The reply must contain all of the records, unchanged.

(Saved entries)
========================================================================

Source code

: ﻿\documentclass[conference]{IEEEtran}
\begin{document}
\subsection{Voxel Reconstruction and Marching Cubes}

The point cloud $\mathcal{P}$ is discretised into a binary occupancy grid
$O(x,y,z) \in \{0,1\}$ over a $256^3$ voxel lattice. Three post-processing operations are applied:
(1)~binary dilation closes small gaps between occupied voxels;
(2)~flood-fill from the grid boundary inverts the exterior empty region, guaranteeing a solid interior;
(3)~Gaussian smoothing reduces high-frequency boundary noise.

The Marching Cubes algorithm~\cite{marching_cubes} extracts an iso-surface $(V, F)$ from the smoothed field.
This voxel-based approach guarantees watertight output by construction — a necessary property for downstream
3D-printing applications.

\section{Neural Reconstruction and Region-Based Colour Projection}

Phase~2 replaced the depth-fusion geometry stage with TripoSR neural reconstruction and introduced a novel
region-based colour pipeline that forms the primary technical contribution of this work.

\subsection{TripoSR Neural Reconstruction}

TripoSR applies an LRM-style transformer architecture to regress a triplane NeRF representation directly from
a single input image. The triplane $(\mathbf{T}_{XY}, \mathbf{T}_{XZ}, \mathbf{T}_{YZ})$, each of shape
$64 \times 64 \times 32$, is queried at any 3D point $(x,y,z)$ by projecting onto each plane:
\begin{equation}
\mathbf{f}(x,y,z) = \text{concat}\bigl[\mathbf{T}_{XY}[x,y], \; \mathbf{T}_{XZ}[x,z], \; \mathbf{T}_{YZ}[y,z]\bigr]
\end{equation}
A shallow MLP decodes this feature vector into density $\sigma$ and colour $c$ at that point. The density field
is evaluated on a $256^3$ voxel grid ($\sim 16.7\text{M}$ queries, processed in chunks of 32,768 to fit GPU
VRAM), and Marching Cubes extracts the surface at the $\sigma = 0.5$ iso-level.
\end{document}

========================================================================

Output:
Source code

: ﻿\documentclass[conference]{IEEEtran}
\begin{document}
\subsection{Voxel Reconstruction and Marching Cubes}

The point cloud $\mathcal{P}$ is discretised into a binary occupancy grid
$O(x,y,z) \in \{0,1\}$ over a $256^3$ voxel lattice. Three post-processing operations are applied:
(1)~binary dilation closes small gaps between occupied voxels;
(2)~flood-fill from the grid boundary inverts the exterior empty region, guaranteeing a solid interior;
(3)~Gaussian smoothing reduces high-frequency boundary noise.

The Marching Cubes algorithm~\cite{marching_cubes} extracts an iso-surface $(V, F)$ from the smoothed field.
This voxel-based approach guarantees watertight output by construction — a necessary property for downstream
3D-printing applications.

\section{Neural Reconstruction and Region-Based Colour Projection}

Phase~2 replaced the depth-fusion geometry stage with TripoSR neural reconstruction and introduced a novel
region-based colour pipeline that forms the primary technical contribution of this work.

\subsection{TripoSR Neural Reconstruction}

TripoSR applies an LRM-style transformer architecture to regress a triplane NeRF representation directly from
a single input image. The triplane $(\mathbf{T}_{XY}, \mathbf{T}_{XZ}, \mathbf{T}_{YZ})$, each of shape
$64 \times 64 \times 32$, is queried at any 3D point $(x,y,z)$ by projecting onto each plane:
\begin{equation}
\mathbf{f}(x,y,z) = \text{concat}\bigl[\mathbf{T}_{XY}[x,y], \; \mathbf{T}_{XZ}[x,z], \; \mathbf{T}_{YZ}[y,z]\bigr]
\end{equation}
A shallow MLP decodes this feature vector into density $\sigma$ and colour $c$ at that point. The density field
is evaluated on a $256^3$ voxel grid ($\sim 16.7\text{M}$ queries, processed in chunks of 32,768 to fit GPU
VRAM), and Marching Cubes extracts the surface at the $\sigma = 0.5$ iso-level.
\end{document}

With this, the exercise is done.